---
# **Traditional vs Cloud: Geophysics with GeoLab**

##### 🔶 This notebook demonstrates a side-by-side comparison between traditional geophysics research workflows and a modern, cloud-optimized approach through EarthScope’s GeoLab platform using GNSS 📡 data. By working through a typical data processing task in both environments, we highlight the practical differences in performance, scalability, and ease of use. GeoLab enables researchers to access open datasets, run compute-intensive workflows, and share reproducible analyses—all within a cloud-native ecosystem tailored to the needs of the geophysics community. 

*This demo is your hands-on guide to accessing and processing GNSS data—first through the traditional GAGE archive, and then using its cloud-based counterpart.

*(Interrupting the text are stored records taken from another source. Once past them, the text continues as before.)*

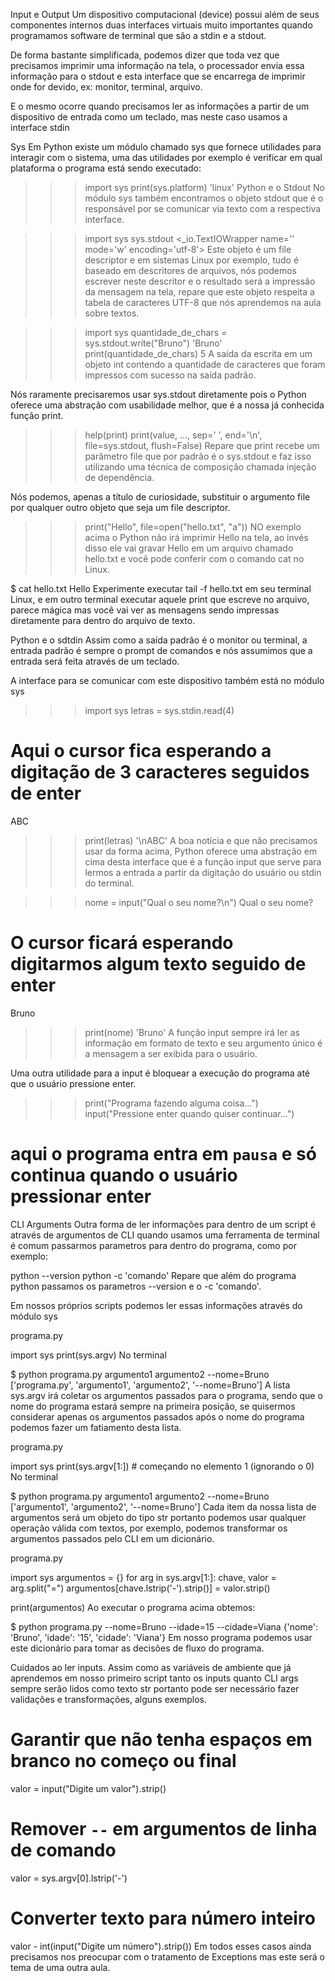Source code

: Input e Output
Um dispositivo computacional (device) possui além de seus componentes internos duas interfaces virtuais muito importantes quando programamos software de terminal que são a stdin e a stdout.

De forma bastante simplificada, podemos dizer que toda vez que precisamos imprimir uma informação na tela, o processador envia essa informação para o stdout e esta interface que se encarrega de imprimir onde for devido, ex: monitor, terminal, arquivo.

E o mesmo ocorre quando precisamos ler as informações a partir de um dispositivo de entrada como um teclado, mas neste caso usamos a interface stdin




Sys
Em Python existe um módulo chamado sys que fornece utilidades para interagir com o sistema, uma das utilidades por exemplo é verificar em qual plataforma o programa está sendo executado:

>>> import sys
>>> print(sys.platform)
'linux'
Python e o Stdout
No módulo sys também encontramos o objeto stdout que é o responsável por se comunicar via texto com a respectiva interface.

>>> import sys
>>> sys.stdout
<_io.TextIOWrapper name='<stdout>' mode='w' encoding='utf-8'>
Este objeto é um file descriptor e em sistemas Linux por exemplo, tudo é baseado em descritores de arquivos, nós podemos escrever neste descritor e o resultado será a impressão da mensagem na tela, repare que este objeto respeita a tabela de caracteres UTF-8 que nós aprendemos na aula sobre textos.

>>> import sys
>>> quantidade_de_chars = sys.stdout.write("Bruno")
'Bruno'
>>> print(quantidade_de_chars)
5
A saída da escrita em um objeto int contendo a quantidade de caracteres que foram impressos com sucesso na saída padrão.

Nós raramente precisaremos usar sys.stdout diretamente pois o Python oferece uma abstração com usabilidade melhor, que é a nossa já conhecida função print.

>>> help(print)
print(value, ..., sep=' ', end='\n', file=sys.stdout, flush=False)
Repare que print recebe um parâmetro file que por padrão é o sys.stdout e faz isso utilizando uma técnica de composição chamada injeção de dependência.

Nós podemos, apenas a título de curiosidade, substituir o argumento file por qualquer outro objeto que seja um file descriptor.

>>> print("Hello", file=open("hello.txt", "a"))
NO exemplo acima o Python não irá imprimir Hello na tela, ao invés disso ele vai gravar Hello em um arquivo chamado hello.txt e você pode conferir com o comando cat no Linux.

$ cat hello.txt
Hello
Experimente executar tail -f hello.txt em seu terminal Linux, e em outro terminal executar aquele print que escreve no arquivo, parece mágica mas você vai ver as mensagens sendo impressas diretamente para dentro do arquivo de texto.

Python e o sdtdin
Assim como a saída padrão é o monitor ou terminal, a entrada padrão é sempre o prompt de comandos e nós assumimos que a entrada será feita através de um teclado.

A interface para se comunicar com este dispositivo também está no módulo sys

>>> import sys
>>> letras = sys.stdin.read(4)
# Aqui o cursor fica esperando a digitação de 3 caracteres seguidos de enter
ABC<enter>
>>> print(letras)
'\nABC'
A boa notícia e que não precisamos usar da forma acima, Python oferece uma abstração em cima desta interface que é a função input que serve para lermos a entrada a partir da digitação do usuário ou stdin do terminal.

>>> nome = input("Qual o seu nome?\n")
Qual o seu nome?
# O cursor ficará esperando digitarmos algum texto seguido de enter
Bruno<enter>
>>> print(nome)
'Bruno'
A função input sempre irá ler as informação em formato de texto e seu argumento único é a mensagem a ser exibida para o usuário.

Uma outra utilidade para a input é bloquear a execução do programa até que o usuário pressione enter.

>>> print("Programa fazendo alguma coisa...")
>>> input("Pressione enter quando quiser continuar...")
# aqui o programa entra em `pausa` e só continua quando o usuário pressionar enter
CLI Arguments
Outra forma de ler informações para dentro de um script é através de argumentos de CLI quando usamos uma ferramenta de terminal é comum passarmos parametros para dentro do programa, como por exemplo:

python --version
python -c 'comando'
Repare que além do programa python passamos os parametros --version e o -c 'comando'.

Em nossos próprios scripts podemos ler essas informações através do módulo sys

programa.py

import sys
print(sys.argv)
No terminal

$ python programa.py argumento1 argumento2 --nome=Bruno
['programa.py', 'argumento1', 'argumento2', '--nome=Bruno']
A lista sys.argv irá coletar os argumentos passados para o programa, sendo que o nome do programa estará sempre na primeira posição, se quisermos considerar apenas os argumentos passados após o nome do programa podemos fazer um fatiamento desta lista.

programa.py

import sys
print(sys.argv[1:])  # começando no elemento 1 (ignorando o 0)
No terminal

$ python programa.py argumento1 argumento2 --nome=Bruno
['argumento1', 'argumento2', '--nome=Bruno']
Cada item da nossa lista de argumentos será um objeto do tipo str portanto podemos usar qualquer operação válida com textos, por exemplo, podemos transformar os argumentos passados pelo CLI em um dicionário.

programa.py

import sys
argumentos = {}
for arg in sys.argv[1:]:
    chave, valor = arg.split("=")
    argumentos[chave.lstrip('-').strip()] = valor.strip()

print(argumentos)
Ao executar o programa acima obtemos:

$ python programa.py --nome=Bruno --idade=15 --cidade=Viana
{'nome': 'Bruno', 'idade': '15', 'cidade': 'Viana'}
Em nosso programa podemos usar este dicionário para tomar as decisões de fluxo do programa.

Cuidados ao ler inputs.
Assim como as variáveis de ambiente que já aprendemos em nosso primeiro script tanto os inputs quanto CLI args sempre serão lidos como texto str portanto pode ser necessário fazer validações e transformações, alguns exemplos.

# Garantir que não tenha espaços em branco no começo ou final
valor = input("Digite um valor").strip()

# Remover `--` em argumentos de linha de comando
valor = sys.argv[0].lstrip('-')

# Converter texto para número inteiro
valor - int(input("Digite um número").strip())
Em todos esses casos ainda precisamos nos preocupar com o tratamento de Exceptions mas este será o tema de uma outra aula.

In this notebook, you’ll follow a two-track journey:*

***1.🚶 Traditional Serial Processing**
   – Download RINEX files one by one to your local GeoLab environment*

***2.☁️ Cloud-Optimized Workflow**
   – Stream data directly from an AWS S3 bucket—no massive local downloads*

*Before diving into the notebook, you need to be familiar with
👉 [GAGE data archive](https://www.unavco.org/data/data.html) || 👉 [GNSS data products](https://www.unavco.org/data/gps-gnss/gps-gnss.html)*

---

# 1️⃣ **Traditional Serial Processing**
*In this section, we’ll explore the classic method of GNSS data handling which is downloading RINEX files to your GeoLab environment and processing them one by one.*

##### 🔶 RINEX (Receiver Independent Exchange Format) is the open, ASCII-based standard for recording raw GNSS observations—packaging pseudorange, carrier-phase, navigation, and meteorological data into a human-readable, vendor-neutral text format. More about 👉 [RINEX](https://igs.org/wg/rinex/)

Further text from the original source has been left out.